Между тем прием шел своим чередом. Гости прибывали и прибывали. Их уже в анфиладу из трех залов набилось столько, что случись что-нибудь и начнись паника, без жертв не обошлось бы. Затопчут.
Впрочем, паника – это наименьшее, что меня сейчас волновало. Главное — не упустить Морфея.
Вдруг ударили литавры, заиграла бравурная музыка, и в зал вошли кавалергарды. Они рассекли толпу надвое и, встав спинами к гостям, образовали в ней широкий проход.
Ко мне неожиданно подошел Нарышкин, кивнул в знак приветствия и произнес:
- Смотрите, Андрей Борисович, сейчас распорядитель будет объявлять государя большим титулом.
Раздалась еще более бравурная музыка, и мажордом торжественно объявил:
- Пресветлейший и державнейший великий государь и великий князь Иоанн Алексеевич всея Великая и Малыя и Белыя России самодержец: Московский, Киевский, Владимирский, Новгородский, царь Казанский, царь Астраханский и царь Сибирский, государь Псковский, великий князь Смоленский, Тверский, Югорский, Пермский, Вятский, Болгарский и иных, государь и великий князь Новагорода Низовския земли, Черниговский, Рязанский, Ростовский, Ярославский, Белозерский, Удорский, Обдорский, Кондийский и всея северныя страны, повелитель и государь Иверския земли, Картлинских и Грузинских царей, и Кабардинские земли, Черкасских и Горских князей и иных многих государств и земель Восточных и Западных и Северных Отчичь и Дедичь и наследник и государь и обладатель.
После того как мажордом, закончил произносить свой большой загиб, в котором я даже не все слова понял, снова ударили литавры и появился царь Иван Пятый.
В принципе мне было понятно назначение большого титула. В феодальном обществе, где мерилом всего была земля, надо было время от времени при стечении всего честного люда померяться наделами. Большой государев титул позволял это сделать наиболее ярко и в то же время сжато.
Государь следовал к своему месту в окружении из боевых магов. Они образовали коробку, в центре которой и находился царь.
Все время, пока царь шествовал по живому коридору, я не спускал глаз с Ландорфа. Я стоял в двух шагах позади него, стараясь спрятаться за широкой спиной какого-то пожилого генерала.

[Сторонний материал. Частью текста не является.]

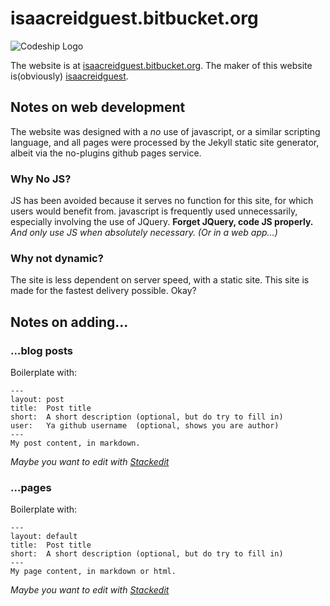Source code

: isaacreidguest.bitbucket.org
===========================

![Codeship Logo](https://www.codeship.io/projects/acc1a0d0-6817-0131-8783-2a60fea31685/status?branch=master)

The website is at [isaacreidguest.bitbucket.org](http://isaacreidguest.bitbucket.org).
The maker of this website is(obviously) [isaacreidguest](http://bitbucket.org/isaacreidguest).

## Notes on web development
The website was designed with a  _no_ use of javascript, or a similar scripting language, and all pages were processed by the Jekyll static site generator, albeit via the no-plugins github pages service.

### Why No JS?
JS has been avoided because it serves no function for this site, for which users would benefit from. javascript is frequently used unnecessarily, especially involving the use of JQuery. **Forget JQuery, code JS properly.** _And only use JS when absolutely necessary. (Or in a web app...)_

### Why not dynamic?
The site is less dependent on server speed, with a static site. This site is made for the fastest delivery possible. Okay?

## Notes on adding...

### ...blog posts
Boilerplate with:

    ---
    layout: post
    title:  Post title
    short:  A short description (optional, but do try to fill in)
    user:   Ya github username  (optional, shows you are author)
    ---
    My post content, in markdown.

_Maybe you want to edit with [Stackedit](https://stackedit.io "Stackedit - online markdown editor")_
### ...pages
Boilerplate with:

    ---
    layout: default
    title:  Post title
    short:  A short description (optional, but do try to fill in)
    ---
    My page content, in markdown or html.

_Maybe you want to edit with [Stackedit](https://stackedit.io "Stackedit - online markdown editor")_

Так, некстати наткнувшийся на меня Иван Львович Нарышкин очень мешал. Я не в службу, а в дружбу попросил его принести мне чего ни будь прохладительного.
Когда он ушел, я постарался сменить диспозицию так, чтобы не терять из виду барона, но и снова не попасться на глаза Нарышкину. Хотя бы не сразу.

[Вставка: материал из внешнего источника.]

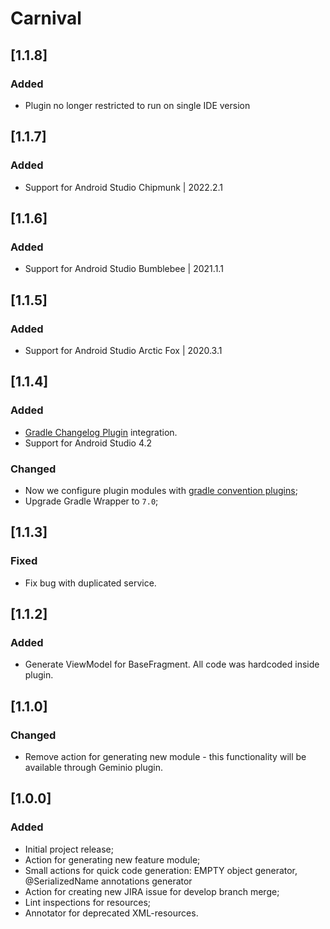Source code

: # Carnival

## [1.1.8]
### Added
- Plugin no longer restricted to run on single IDE version

## [1.1.7]
### Added
- Support for Android Studio Chipmunk | 2022.2.1

## [1.1.6]
### Added
- Support for Android Studio Bumblebee | 2021.1.1

## [1.1.5]
### Added
- Support for Android Studio Arctic Fox | 2020.3.1

## [1.1.4]
### Added
- [Gradle Changelog Plugin](https://github.com/JetBrains/gradle-changelog-plugin) integration.
- Support for Android Studio 4.2

### Changed
- Now we configure plugin modules with [gradle convention plugins](https://docs.gradle.org/current/samples/sample_convention_plugins.html);
- Upgrade Gradle Wrapper to `7.0`;

## [1.1.3]
### Fixed
- Fix bug with duplicated service.

## [1.1.2]
### Added
- Generate ViewModel for BaseFragment. All code was hardcoded inside plugin.

## [1.1.0]
### Changed
- Remove action for generating new module - this functionality will be available through Geminio plugin.

## [1.0.0]
### Added
- Initial project release;
- Action for generating new feature module;
- Small actions for quick code generation: EMPTY object generator, @SerializedName annotations generator
- Action for creating new JIRA issue for develop branch merge;
- Lint inspections for resources;
- Annotator for deprecated XML-resources.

В один момент мне показалось, что началось. Иван Пятый как раз проходил по живому коридору мимо барона. Ландорф поднес руку к своим очкам. Я уже готов был броситься на него.
Краем глаза заметил, что еще три человека в окружении барона напряглись и прямо впились взглядами в его фигуру. Значит, Сергей успел сообщить Ромодановскому, и тот прислал людей.

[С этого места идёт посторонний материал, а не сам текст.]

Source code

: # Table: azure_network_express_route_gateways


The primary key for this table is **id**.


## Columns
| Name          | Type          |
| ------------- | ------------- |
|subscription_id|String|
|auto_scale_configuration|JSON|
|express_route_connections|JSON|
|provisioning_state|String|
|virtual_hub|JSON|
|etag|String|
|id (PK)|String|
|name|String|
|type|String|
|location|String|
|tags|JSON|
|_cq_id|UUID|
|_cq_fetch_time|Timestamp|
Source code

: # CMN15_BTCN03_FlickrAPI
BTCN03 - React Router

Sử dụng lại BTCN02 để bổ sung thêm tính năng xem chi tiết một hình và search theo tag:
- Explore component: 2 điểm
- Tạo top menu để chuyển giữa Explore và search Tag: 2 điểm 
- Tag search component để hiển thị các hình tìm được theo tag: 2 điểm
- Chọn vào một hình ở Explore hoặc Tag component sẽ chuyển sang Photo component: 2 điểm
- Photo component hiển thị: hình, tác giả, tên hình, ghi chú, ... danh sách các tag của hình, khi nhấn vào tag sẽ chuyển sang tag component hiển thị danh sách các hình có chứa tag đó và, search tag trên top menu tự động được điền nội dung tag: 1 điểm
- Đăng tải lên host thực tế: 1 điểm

Каждый из них держал руку за пазухой, где в оттопыренной ткани кафтанов угадывались контуры пистолетов. Как они умудрились спрятать туда довольно громоздкую штуку одному богу известно.
Но у меня даже такого не было. Приходилось рассчитывать на свой посох, теперь выглядевший как трость, и на тесак на поясе.
Тем временем Ландорф аккуратно достал из кармана батистовый платок, демонстративно медленно снял очки, протер их и водрузил на место. При этом он едва заметно, только уголками губ улыбнулся.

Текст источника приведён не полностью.